It's hard not be completely enraptured by some films. Detailing a single day in the single life of Professor George Falconer (Firth), A Single Man sees the Brit dealing with the loss of his long-term partner Jim (Goode) in a car accident. Standing in class, staring at nothing, George is lonely, sad, and incredibly sexy. It's hard not to notice that. The sexiness.


Kenny (Hoult), one of his students, has obviously clocked it. Emboldened by a lecture on conformity, fear and social minorities, he approaches George several times during the day, offering drink, conversation and a yellow pencil sharpener. It's the little details that make it all so beautiful - the yellow plastic of the stationery beaming out of the screen in an otherwise staid frame. But that's the sheer verve that Tom Ford's film is drenched in; a fashion legend turning his hand to Christopher Isherwood's novel, A Single Man is simple, stoic and, above all, steeped in style. Updating the story to the 60s, the production design throughout is, as you would expect, flawless, from the costumes to the neatly realised period locations. A few minor continuity errors aside, there's no sign that this is the work of a debut director. Far from it - it seems more mature than that. It certainly looks it.


You can see it in Colin Firth's outfit - a plain brown suit and neatly pressed shirt, understated and reserved - which matches his quiet demeanour, all polite manner and grim smiles, while in reality he's screaming in agony and despair. It's been eight months since Jim died and we meet his chirpy, charismatic lover through several flashbacks, one in sumptuous black and white - a bold, unnecessary move that matches the movie's confident palette.


In the present day, George stumbles through, gun in his dresser drawer, cigarette in hand.

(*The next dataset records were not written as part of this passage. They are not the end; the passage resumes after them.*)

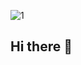 
![1](https://github.com/sibaonick/sibaonick/assets/64901626/987a36b7-a978-4d96-99cb-2048948ce12b)
## Hi there 👋


<!--
**sibaonick/sibaonick** is a ✨ _special_ ✨ repository because its `README.md` (this file) appears on your GitHub profile.

Here are some ideas to get you started:

- 🔭 I’m currently working on ...
- 🌱 I’m currently learning ...
- 👯 I’m looking to collaborate on ...
- 🤔 I’m looking for help with ...
- 💬 Ask me about ...
- 📫 How to reach me: ...
- 😄 Pronouns: ...
- ⚡ Fun fact: ...
-->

He's surviving life on his own with no real relationships, save for former lover Charley (Moore), an equally depressed woman who spends her time drinking gin and offering false sympathy to George. "We could still make a go of it," she purrs, lying on the floor. No-one for a minute believes her. It's a scene of pure facade and empty sadness; the perfect complement to Colin's inhibited performance.

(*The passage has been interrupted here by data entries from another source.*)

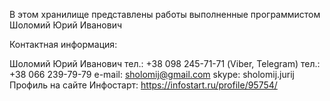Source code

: В этом хранилище представлены работы выполненные программистом Шоломий Юрий Иванович

Контактная информация:

Шоломий Юрий Иванович
тел.:	+38 098 245-71-71 (Viber, Telegram)
тел.:	+38 066 239-79-79
e-mail:	sholomij@gmail.com
skype:	sholomij.jurij
Профиль на сайте Инфостарт: https://infostart.ru/profile/95754/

Shot through with isolation and sexual tension, Firth's turn is so nuanced and sad that you can't look away. Tom Ford knows it, too, his camera sticking close to Firth's face so we can see every hue in his half-dead eyes (hidden yet magnified behind those sexy black glasses). He's so unbearably hot, he's radioactive. A closet homosexual during the Cuban Missile Crisis, his day is drained of colour. Only when George feels a genuine connection, does the screen flare up into bright posterised life, all blue contact lenses and orange skin. It's a bit done before, but it's a masterful touch, lurching between the chill of loneliness and the intense heat of the moment. At one point he smokes with a rugged Spanish man at a gas station, bathed in the red glow of an L.A sunset. A Single Man looks like an advert, all gloss and glamour, but it lasts for 100 minutes. And you feel every glorious second.


VERDICT 


Headed by Colin Firth's outstanding presence, A Single Man matches its polished surface with a sorrowful and deep undercurrent. Simply gorgeous cinema.